Your assignment:
Provide the number of lines in the material containing the word "string", with nothing added.

Given data:
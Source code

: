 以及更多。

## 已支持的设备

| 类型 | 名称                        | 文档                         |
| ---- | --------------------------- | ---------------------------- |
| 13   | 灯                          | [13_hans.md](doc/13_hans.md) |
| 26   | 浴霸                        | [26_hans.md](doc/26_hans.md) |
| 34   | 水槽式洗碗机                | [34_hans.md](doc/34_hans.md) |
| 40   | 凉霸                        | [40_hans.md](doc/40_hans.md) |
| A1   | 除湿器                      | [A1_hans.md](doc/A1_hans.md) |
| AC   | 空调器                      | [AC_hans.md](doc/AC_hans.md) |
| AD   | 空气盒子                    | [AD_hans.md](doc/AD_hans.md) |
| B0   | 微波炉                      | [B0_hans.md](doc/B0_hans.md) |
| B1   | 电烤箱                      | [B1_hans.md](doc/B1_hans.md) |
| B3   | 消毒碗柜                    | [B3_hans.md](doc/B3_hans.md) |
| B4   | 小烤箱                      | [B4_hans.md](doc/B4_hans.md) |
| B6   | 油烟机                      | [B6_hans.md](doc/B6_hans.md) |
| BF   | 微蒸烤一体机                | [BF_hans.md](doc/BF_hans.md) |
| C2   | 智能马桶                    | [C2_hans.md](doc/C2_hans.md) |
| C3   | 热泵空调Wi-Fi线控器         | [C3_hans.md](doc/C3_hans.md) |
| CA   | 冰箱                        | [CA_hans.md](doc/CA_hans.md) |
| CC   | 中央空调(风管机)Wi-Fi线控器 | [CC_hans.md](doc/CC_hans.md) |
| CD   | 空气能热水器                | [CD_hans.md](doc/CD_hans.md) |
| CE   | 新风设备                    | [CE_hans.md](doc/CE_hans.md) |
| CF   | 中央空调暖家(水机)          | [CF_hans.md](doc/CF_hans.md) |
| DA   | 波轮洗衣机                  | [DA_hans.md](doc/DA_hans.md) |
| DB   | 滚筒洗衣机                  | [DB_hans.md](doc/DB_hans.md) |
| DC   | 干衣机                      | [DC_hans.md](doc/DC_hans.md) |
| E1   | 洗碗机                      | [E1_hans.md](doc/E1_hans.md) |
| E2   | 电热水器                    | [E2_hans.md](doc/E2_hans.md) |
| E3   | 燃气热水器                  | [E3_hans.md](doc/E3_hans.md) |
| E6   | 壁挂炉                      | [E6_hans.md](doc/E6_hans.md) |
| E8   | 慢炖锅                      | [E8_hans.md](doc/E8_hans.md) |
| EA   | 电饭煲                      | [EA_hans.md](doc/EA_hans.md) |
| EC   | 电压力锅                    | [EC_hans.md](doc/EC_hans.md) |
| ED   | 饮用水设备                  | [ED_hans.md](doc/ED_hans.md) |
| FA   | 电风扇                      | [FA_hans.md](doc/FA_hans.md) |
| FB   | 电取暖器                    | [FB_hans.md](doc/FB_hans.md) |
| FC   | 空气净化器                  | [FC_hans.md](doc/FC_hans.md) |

...

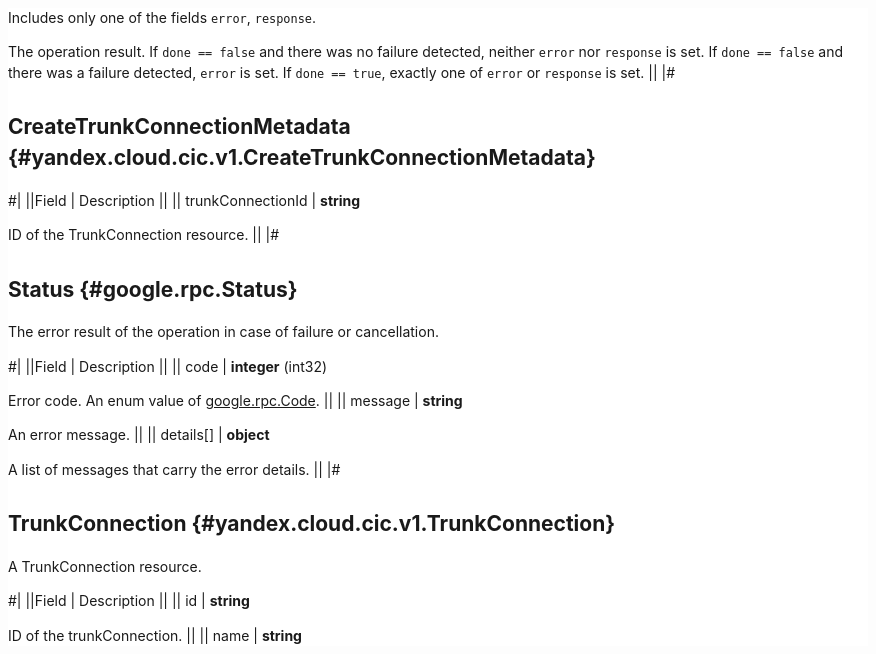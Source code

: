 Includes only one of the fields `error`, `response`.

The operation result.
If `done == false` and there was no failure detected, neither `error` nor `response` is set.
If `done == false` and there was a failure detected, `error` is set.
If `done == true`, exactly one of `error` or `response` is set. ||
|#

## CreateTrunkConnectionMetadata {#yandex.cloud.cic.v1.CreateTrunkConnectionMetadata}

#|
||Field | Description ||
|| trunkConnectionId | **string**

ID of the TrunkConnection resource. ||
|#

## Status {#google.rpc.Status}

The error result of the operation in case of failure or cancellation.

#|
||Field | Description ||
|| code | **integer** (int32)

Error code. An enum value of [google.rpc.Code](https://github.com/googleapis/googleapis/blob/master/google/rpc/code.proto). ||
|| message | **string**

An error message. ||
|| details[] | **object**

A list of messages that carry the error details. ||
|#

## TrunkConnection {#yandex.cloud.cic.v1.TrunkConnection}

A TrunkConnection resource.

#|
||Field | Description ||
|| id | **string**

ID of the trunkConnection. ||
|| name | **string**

Your solution:
4